* [DIRECTIONS]: Return every record below exactly; leave out the images.

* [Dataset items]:
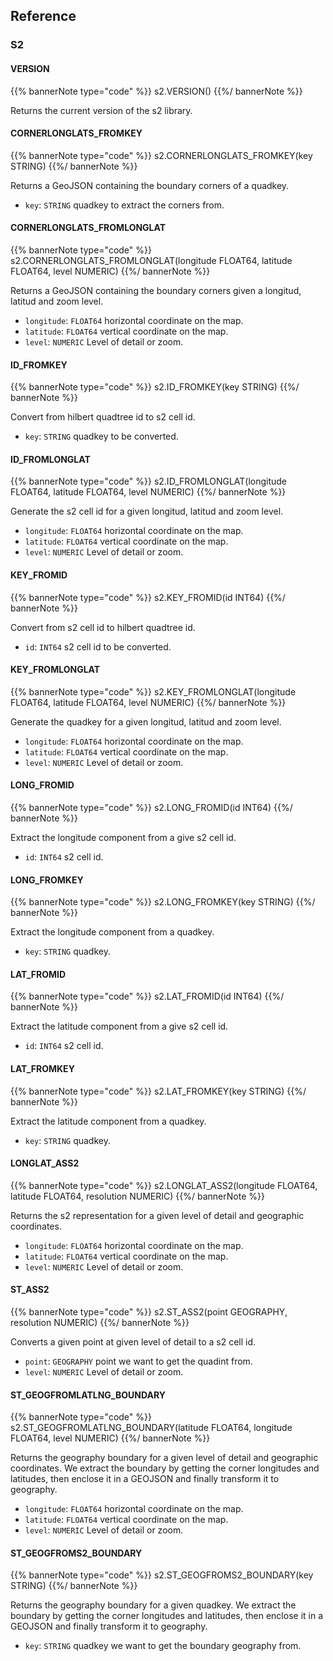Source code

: ## Reference

### S2

#### VERSION

{{% bannerNote type="code" %}}
s2.VERSION()
{{%/ bannerNote %}}

Returns the current version of the s2 library.

#### CORNERLONGLATS_FROMKEY

{{% bannerNote type="code" %}}
s2.CORNERLONGLATS_FROMKEY(key STRING) 
{{%/ bannerNote %}}

Returns a GeoJSON containing the boundary corners of a quadkey.

* `key`: `STRING` quadkey to extract the corners from.

#### CORNERLONGLATS_FROMLONGLAT

{{% bannerNote type="code" %}}
s2.CORNERLONGLATS_FROMLONGLAT(longitude FLOAT64, latitude FLOAT64, level NUMERIC)
{{%/ bannerNote %}}

Returns a GeoJSON containing the boundary corners given a longitud, latitud and zoom level.

* `longitude`: `FLOAT64` horizontal coordinate on the map.
* `latitude`: `FLOAT64` vertical coordinate on the map.
* `level`: `NUMERIC` Level of detail or zoom.

#### ID_FROMKEY

{{% bannerNote type="code" %}}
s2.ID_FROMKEY(key STRING)
{{%/ bannerNote %}}

Convert from hilbert quadtree id to s2 cell id.

* `key`: `STRING` quadkey to be converted.

#### ID_FROMLONGLAT

{{% bannerNote type="code" %}}
s2.ID_FROMLONGLAT(longitude FLOAT64, latitude FLOAT64, level NUMERIC)
{{%/ bannerNote %}}

Generate the s2 cell id for a given longitud, latitud and zoom level.

* `longitude`: `FLOAT64` horizontal coordinate on the map.
* `latitude`: `FLOAT64` vertical coordinate on the map.
* `level`: `NUMERIC` Level of detail or zoom.

#### KEY_FROMID

{{% bannerNote type="code" %}}
s2.KEY_FROMID(id INT64)
{{%/ bannerNote %}}

Convert from s2 cell id to hilbert quadtree id.

* `id`: `INT64` s2 cell id to be converted.

#### KEY_FROMLONGLAT

{{% bannerNote type="code" %}}
s2.KEY_FROMLONGLAT(longitude FLOAT64, latitude FLOAT64, level NUMERIC)
{{%/ bannerNote %}}

Generate the quadkey for a given longitud, latitud and zoom level.

* `longitude`: `FLOAT64` horizontal coordinate on the map.
* `latitude`: `FLOAT64` vertical coordinate on the map.
* `level`: `NUMERIC` Level of detail or zoom.

#### LONG_FROMID

{{% bannerNote type="code" %}}
s2.LONG_FROMID(id INT64)
{{%/ bannerNote %}}

Extract the longitude component from a give s2 cell id.

* `id`: `INT64` s2 cell id.

#### LONG_FROMKEY

{{% bannerNote type="code" %}}
s2.LONG_FROMKEY(key STRING)
{{%/ bannerNote %}}

Extract the longitude component from a quadkey.

* `key`: `STRING` quadkey.

#### LAT_FROMID

{{% bannerNote type="code" %}}
s2.LAT_FROMID(id INT64)
{{%/ bannerNote %}}

Extract the latitude component from a give s2 cell id.

* `id`: `INT64` s2 cell id.

#### LAT_FROMKEY

{{% bannerNote type="code" %}}
s2.LAT_FROMKEY(key STRING)
{{%/ bannerNote %}}

Extract the latitude component from a quadkey.

* `key`: `STRING` quadkey.

#### LONGLAT_ASS2

{{% bannerNote type="code" %}}
s2.LONGLAT_ASS2(longitude FLOAT64, latitude FLOAT64, resolution NUMERIC)
{{%/ bannerNote %}}

Returns the s2 representation for a given level of detail and geographic coordinates.

* `longitude`: `FLOAT64` horizontal coordinate on the map.
* `latitude`: `FLOAT64` vertical coordinate on the map.
* `level`: `NUMERIC` Level of detail or zoom.

#### ST_ASS2

{{% bannerNote type="code" %}}
s2.ST_ASS2(point GEOGRAPHY, resolution NUMERIC)
{{%/ bannerNote %}}

Converts a given point at given level of detail to a s2 cell id.

* `point`: `GEOGRAPHY` point we want to get the quadint from.
* `level`: `NUMERIC` Level of detail or zoom.

#### ST_GEOGFROMLATLNG_BOUNDARY

{{% bannerNote type="code" %}}
s2.ST_GEOGFROMLATLNG_BOUNDARY(latitude FLOAT64, longitude FLOAT64, level NUMERIC)
{{%/ bannerNote %}}

Returns the geography boundary for a given level of detail and geographic coordinates. We extract the boundary by getting the corner longitudes and latitudes, then enclose it in a GEOJSON and finally transform it to geography.

* `longitude`: `FLOAT64` horizontal coordinate on the map.
* `latitude`: `FLOAT64` vertical coordinate on the map.
* `level`: `NUMERIC` Level of detail or zoom.

#### ST_GEOGFROMS2_BOUNDARY

{{% bannerNote type="code" %}}
s2.ST_GEOGFROMS2_BOUNDARY(key STRING)
{{%/ bannerNote %}}

Returns the geography boundary for a given quadkey. We extract the boundary by getting the corner longitudes and latitudes, then enclose it in a GEOJSON and finally transform it to geography.

* `key`: `STRING` quadkey we want to get the boundary geography from.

* [RESPONSE TO THE EXERCISE]:
Source code

: ## Reference

### S2

#### VERSION

{{% bannerNote type="code" %}}
s2.VERSION()
{{%/ bannerNote %}}

Returns the current version of the s2 library.

#### CORNERLONGLATS_FROMKEY

{{% bannerNote type="code" %}}
s2.CORNERLONGLATS_FROMKEY(key STRING) 
{{%/ bannerNote %}}

Returns a GeoJSON containing the boundary corners of a quadkey.

* `key`: `STRING` quadkey to extract the corners from.

#### CORNERLONGLATS_FROMLONGLAT

{{% bannerNote type="code" %}}
s2.CORNERLONGLATS_FROMLONGLAT(longitude FLOAT64, latitude FLOAT64, level NUMERIC)
{{%/ bannerNote %}}

Returns a GeoJSON containing the boundary corners given a longitud, latitud and zoom level.

* `longitude`: `FLOAT64` horizontal coordinate on the map.
* `latitude`: `FLOAT64` vertical coordinate on the map.
* `level`: `NUMERIC` Level of detail or zoom.

#### ID_FROMKEY

{{% bannerNote type="code" %}}
s2.ID_FROMKEY(key STRING)
{{%/ bannerNote %}}

Convert from hilbert quadtree id to s2 cell id.

* `key`: `STRING` quadkey to be converted.

#### ID_FROMLONGLAT

{{% bannerNote type="code" %}}
s2.ID_FROMLONGLAT(longitude FLOAT64, latitude FLOAT64, level NUMERIC)
{{%/ bannerNote %}}

Generate the s2 cell id for a given longitud, latitud and zoom level.

* `longitude`: `FLOAT64` horizontal coordinate on the map.
* `latitude`: `FLOAT64` vertical coordinate on the map.
* `level`: `NUMERIC` Level of detail or zoom.

#### KEY_FROMID

{{% bannerNote type="code" %}}
s2.KEY_FROMID(id INT64)
{{%/ bannerNote %}}

Convert from s2 cell id to hilbert quadtree id.

* `id`: `INT64` s2 cell id to be converted.

#### KEY_FROMLONGLAT

{{% bannerNote type="code" %}}
s2.KEY_FROMLONGLAT(longitude FLOAT64, latitude FLOAT64, level NUMERIC)
{{%/ bannerNote %}}

Generate the quadkey for a given longitud, latitud and zoom level.

* `longitude`: `FLOAT64` horizontal coordinate on the map.
* `latitude`: `FLOAT64` vertical coordinate on the map.
* `level`: `NUMERIC` Level of detail or zoom.

#### LONG_FROMID

{{% bannerNote type="code" %}}
s2.LONG_FROMID(id INT64)
{{%/ bannerNote %}}

Extract the longitude component from a give s2 cell id.

* `id`: `INT64` s2 cell id.

#### LONG_FROMKEY

{{% bannerNote type="code" %}}
s2.LONG_FROMKEY(key STRING)
{{%/ bannerNote %}}

Extract the longitude component from a quadkey.

* `key`: `STRING` quadkey.

#### LAT_FROMID

{{% bannerNote type="code" %}}
s2.LAT_FROMID(id INT64)
{{%/ bannerNote %}}

Extract the latitude component from a give s2 cell id.

* `id`: `INT64` s2 cell id.

#### LAT_FROMKEY

{{% bannerNote type="code" %}}
s2.LAT_FROMKEY(key STRING)
{{%/ bannerNote %}}

Extract the latitude component from a quadkey.

* `key`: `STRING` quadkey.

#### LONGLAT_ASS2

{{% bannerNote type="code" %}}
s2.LONGLAT_ASS2(longitude FLOAT64, latitude FLOAT64, resolution NUMERIC)
{{%/ bannerNote %}}

Returns the s2 representation for a given level of detail and geographic coordinates.

* `longitude`: `FLOAT64` horizontal coordinate on the map.
* `latitude`: `FLOAT64` vertical coordinate on the map.
* `level`: `NUMERIC` Level of detail or zoom.

#### ST_ASS2

{{% bannerNote type="code" %}}
s2.ST_ASS2(point GEOGRAPHY, resolution NUMERIC)
{{%/ bannerNote %}}

Converts a given point at given level of detail to a s2 cell id.

* `point`: `GEOGRAPHY` point we want to get the quadint from.
* `level`: `NUMERIC` Level of detail or zoom.

#### ST_GEOGFROMLATLNG_BOUNDARY

{{% bannerNote type="code" %}}
s2.ST_GEOGFROMLATLNG_BOUNDARY(latitude FLOAT64, longitude FLOAT64, level NUMERIC)
{{%/ bannerNote %}}

Returns the geography boundary for a given level of detail and geographic coordinates. We extract the boundary by getting the corner longitudes and latitudes, then enclose it in a GEOJSON and finally transform it to geography.

* `longitude`: `FLOAT64` horizontal coordinate on the map.
* `latitude`: `FLOAT64` vertical coordinate on the map.
* `level`: `NUMERIC` Level of detail or zoom.

#### ST_GEOGFROMS2_BOUNDARY

{{% bannerNote type="code" %}}
s2.ST_GEOGFROMS2_BOUNDARY(key STRING)
{{%/ bannerNote %}}

Returns the geography boundary for a given quadkey. We extract the boundary by getting the corner longitudes and latitudes, then enclose it in a GEOJSON and finally transform it to geography.

* `key`: `STRING` quadkey we want to get the boundary geography from.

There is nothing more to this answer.